I don't get the scholarship fund reference, are you saying that giving kids money to go play in college where they will put academics over athletics and be FORCED to train less due to the NCAA rules is something the federation should encourage?
But, with all this said, is the MLS Collective benefiting from the academy system?  Yes.  The MLS knows its not competitive on the world stage.  The MLS knows that not a single MLS team would play in the 1st division of almost every European league and most of its MLS teams would be 3rd division or worse.  The MLS knows its product is inferior, but it is not going to admit it publicly.  The Federation also knows this and hopefully we will see few and fewer MLS players on the National Teams and more and more youth academy players crossing the pond (or southern border) to further their development.


----------



## PaytoplayinLancaster? (Sep 21, 2018)

There is no incentive to truly develop a player in the US.  Until the developers (clubs) get paid for their product, the kids will continue to choose college over the professional path.  Imagine if Galaxy and LAFC had to pay other clubs that developed their shiny new academy recruits?  It would truly level the field for All of the academies.  Money back to the clubs that develop talent is the only answer to fix US Soccer, and until I see a coach with only one team I won’t be changing my mind that it isn’t about money anytime soon.


----------



## focomoso (Sep 21, 2018)

PaytoplayinLancaster? said:


> There is no incentive to truly develop a player in the US.  Until the developers (clubs) get paid for their product, the kids will continue to choose college over the professional path.  Imagine if Galaxy and LAFC had to pay other clubs that developed their shiny new academy recruits?  It would truly level the field for All of the academies.  Money back to the clubs that develop talent is the only answer to fix US Soccer, and until I see a coach with only one team I won’t be changing my mind that it isn’t about money anytime soon.

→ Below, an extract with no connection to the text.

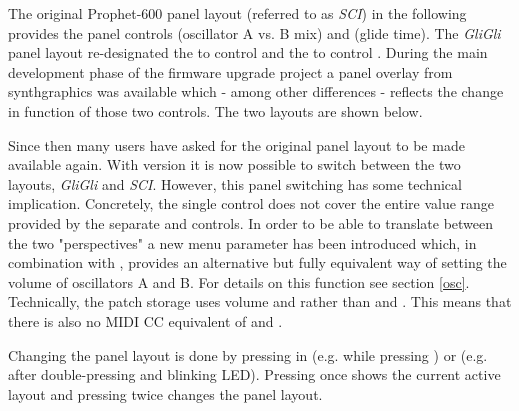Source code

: The original Prophet-600 panel layout (referred to as \textit{SCI}) in the following provides the panel controls \mixer (oscillator A vs. B mix) and \glidepot (glide time). The \textit{GliGli} panel layout re-designated the \mixer to control \vola and the \glidepot to control \volb. During the main development phase of the firmware upgrade project a panel overlay from synthgraphics \cite{synthgraphics} was available which - among other differences - reflects the change in function of those two controls. The two layouts are shown below. 


Since then many users have asked for the original panel layout to be made available again. With version \version it is now possible to switch between the two layouts, \textit{GliGli} and \textit{SCI}. However, this panel switching has some technical implication. Concretely, the single \mixer control does not cover the entire value range provided by the separate \vola and \volb controls. In order to be able to translate between the two "perspectives" a new menu parameter \drive has been introduced which, in combination with \mixer, provides an alternative but fully equivalent way of setting the volume of oscillators A and B. For details on this function see section \ref{osc}. Technically, the patch storage uses volume \vola and \volb rather than \mixer and \drive. This means that there is also no MIDI CC equivalent of \mixer and \drive.

Changing the panel layout is done by pressing  in \shiftmode (e.g. while pressing \fromtape) or \shiftlock (e.g. after double-pressing \fromtape and blinking \fromtape LED). Pressing  once shows the current active layout and pressing  twice changes the panel layout.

I've been saying this for years.


----------



## focomoso (Sep 21, 2018)

MWN said:


> If we were of a conservative bent we would call this structure "socialism" or a communist league.  If we were of a liberal bent we would call this structure a "work collective."


And if we were from NYC, we'd call this a co-op (because that's how real-estate works there, or used to...).


----------



## YNWA 96 (Sep 21, 2018)

focomoso said:


> I've been saying this for years.


Toronto FC did this a few years ago.


PaytoplayinLancaster? said:


> There is no incentive to truly develop a player in the US.  Until the developers (clubs) get paid for their product, the kids will continue to choose college over the professional path.  Imagine if Galaxy and LAFC had to pay other clubs that developed their shiny new academy recruits?  It would truly level the field for All of the academies.  Money back to the clubs that develop talent is the only answer to fix US Soccer, and until I see a coach with only one team I won’t be changing my mind that it isn’t about money anytime soon.


Toronto FC did this last year.  As boys joined the Toronto academy, Toronto FC made a donation to those local club teams.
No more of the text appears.